On the other hand, some supermarkets saw delis as a threat and sought to block them from renting space in a shopping center in which the supermarket was an anchor tenant. This attitude reflected long-standing tensions between small retail stores and supermarkets; the attorney Manny Halper recalled that as a child in the Bronx, he once heard his rabbi give a sermon exhorting housewives not to buy meat from the supermarkets but to patronize their local butchers instead. Halper started writing leases in New York in 1960, enabling retail stores, including scores of Jewish delis, to move from city streets to suburban shopping centers.
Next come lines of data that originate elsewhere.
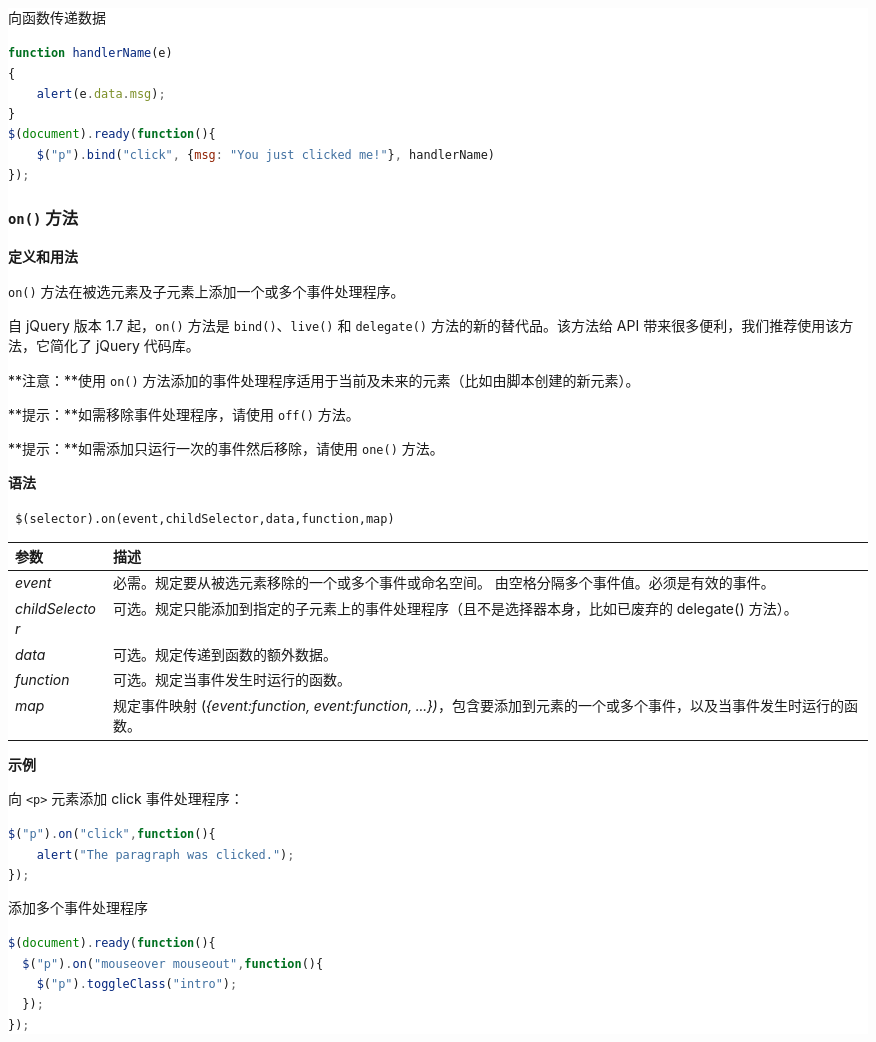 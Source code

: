 向函数传递数据

```js
function handlerName(e) 
{
	alert(e.data.msg);
}
$(document).ready(function(){
	$("p").bind("click", {msg: "You just clicked me!"}, handlerName)
});
```

### `on()` 方法

**定义和用法**

`on()` 方法在被选元素及子元素上添加一个或多个事件处理程序。

自 jQuery 版本 1.7 起，`on()` 方法是 `bind()`、`live()` 和 `delegate()` 方法的新的替代品。该方法给 API 带来很多便利，我们推荐使用该方法，它简化了 jQuery 代码库。

**注意：**使用 `on()` 方法添加的事件处理程序适用于当前及未来的元素（比如由脚本创建的新元素）。

**提示：**如需移除事件处理程序，请使用 `off()` 方法。

**提示：**如需添加只运行一次的事件然后移除，请使用 `one()` 方法。

**语法**

```参数	描述
 $(selector).on(event,childSelector,data,function,map)
```

| 参数            | 描述                                                         |
| :-------------- | :----------------------------------------------------------- |
| *event*         | 必需。规定要从被选元素移除的一个或多个事件或命名空间。  由空格分隔多个事件值。必须是有效的事件。 |
| *childSelector* | 可选。规定只能添加到指定的子元素上的事件处理程序（且不是选择器本身，比如已废弃的 delegate() 方法）。 |
| *data*          | 可选。规定传递到函数的额外数据。                             |
| *function*      | 可选。规定当事件发生时运行的函数。                           |
| *map*           | 规定事件映射 (*{event:function, event:function, ...})*，包含要添加到元素的一个或多个事件，以及当事件发生时运行的函数。 |

**示例**

向 `<p>` 元素添加 click 事件处理程序：

```js
$("p").on("click",function(){
	alert("The paragraph was clicked.");
});
```

添加多个事件处理程序

```js
$(document).ready(function(){
  $("p").on("mouseover mouseout",function(){
    $("p").toggleClass("intro");
  });
});
```
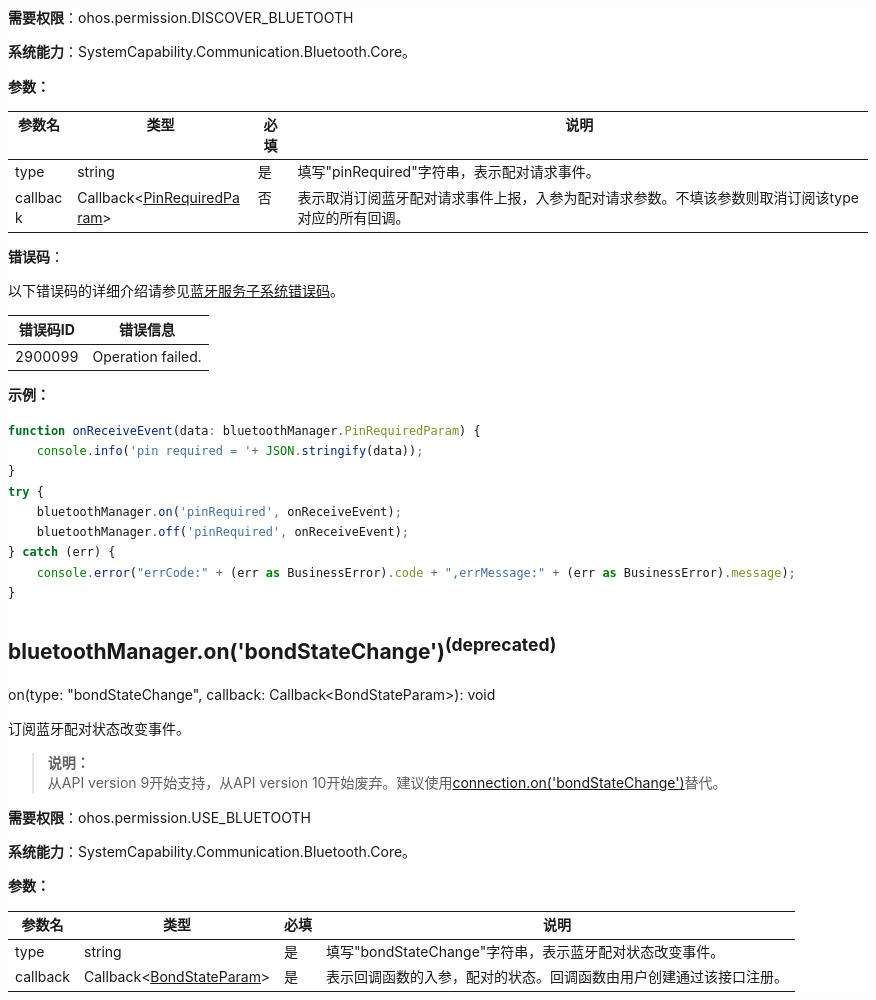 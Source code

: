 **需要权限**：ohos.permission.DISCOVER_BLUETOOTH

**系统能力**：SystemCapability.Communication.Bluetooth.Core。

**参数：**

| 参数名      | 类型                                       | 必填   | 说明                                       |
| -------- | ---------------------------------------- | ---- | ---------------------------------------- |
| type     | string                                   | 是    | 填写"pinRequired"字符串，表示配对请求事件。             |
| callback | Callback&lt;[PinRequiredParam](#pinrequiredparam)&gt; | 否    | 表示取消订阅蓝牙配对请求事件上报，入参为配对请求参数。不填该参数则取消订阅该type对应的所有回调。 |

**错误码**：

以下错误码的详细介绍请参见[蓝牙服务子系统错误码](../errorcodes/errorcode-bluetoothManager.md)。

| 错误码ID | 错误信息 |
| -------- | ---------------------------- |
|2900099 | Operation failed.                        |

**示例：**

```js
function onReceiveEvent(data: bluetoothManager.PinRequiredParam) {
    console.info('pin required = '+ JSON.stringify(data));
}
try {
    bluetoothManager.on('pinRequired', onReceiveEvent);
    bluetoothManager.off('pinRequired', onReceiveEvent);
} catch (err) {
    console.error("errCode:" + (err as BusinessError).code + ",errMessage:" + (err as BusinessError).message);
}
```


## bluetoothManager.on('bondStateChange')<sup>(deprecated)</sup>

on(type: "bondStateChange", callback: Callback&lt;BondStateParam&gt;): void

订阅蓝牙配对状态改变事件。

> **说明：**<br/>
> 从API version 9开始支持，从API version 10开始废弃。建议使用[connection.on('bondStateChange')](js-apis-bluetooth-connection.md#connectiononbondstatechange)替代。

**需要权限**：ohos.permission.USE_BLUETOOTH

**系统能力**：SystemCapability.Communication.Bluetooth.Core。

**参数：**

| 参数名      | 类型                                       | 必填   | 说明                                   |
| -------- | ---------------------------------------- | ---- | ------------------------------------ |
| type     | string                                   | 是    | 填写"bondStateChange"字符串，表示蓝牙配对状态改变事件。 |
| callback | Callback&lt;[BondStateParam](#BondStateParam)&gt; | 是    | 表示回调函数的入参，配对的状态。回调函数由用户创建通过该接口注册。    |
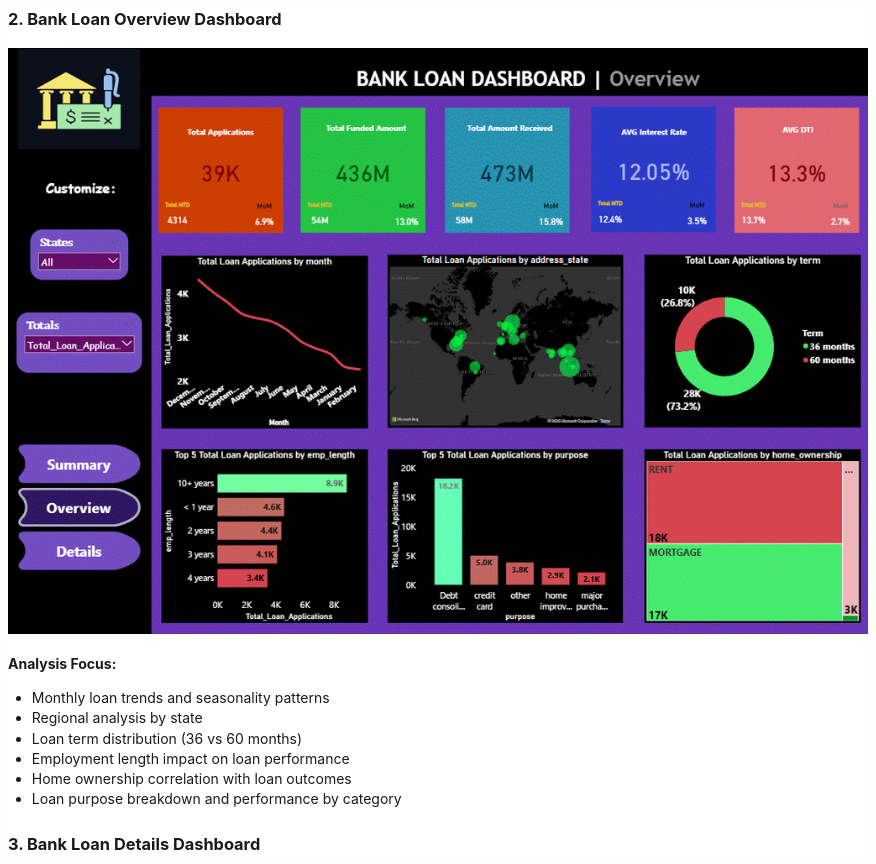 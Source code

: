 ### 2. Bank Loan Overview Dashboard
![Bank Loan Overview Dashboard](images/Bank%20Loan%20Overview%20Dashboard.gif)

**Analysis Focus:**
- Monthly loan trends and seasonality patterns
- Regional analysis by state
- Loan term distribution (36 vs 60 months)
- Employment length impact on loan performance
- Home ownership correlation with loan outcomes
- Loan purpose breakdown and performance by category

### 3. Bank Loan Details Dashboard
But he insisted that he never prepared a lease for a supermarket on Long Island without including a clause permitting a Jewish deli in the same shopping center. “The deli never posed any kind of threat,” he said, “particularly a kosher deli, which sold different kinds of merchandise than the supermarket did.”
31

Whether the precipitous decline in Jewish deli owners’ business could be attributed to the rise of the supermarket or not, it caused rage among them. In New York, their antagonism toward supermarkets allegedly grew so intense that they committed antitrust violations. If a kosher meat company agreed not to sell to local supermarkets such as Dilbert’s, Kubrick’s, Royal Farms, and Dan’s Supreme, then the Jewish delis in that neighborhood would purportedly band together and buy all their meat exclusively from that company. Companies that sought to sell to the supermarkets anyway, the government claimed, were threatened with violence. Fred Molod, a deli owner’s son who had become a lawyer for the Brooklyn branch of the Delicatessen Dealer’s Association, defended the delis. Molod brought a large map of Brooklyn into the courtroom, pushing colored pins into the map to mark the locations of the delis. He then put the deli owners on the stand to testify that there had been no unlawful cooperation. The government backed down from most of its allegations.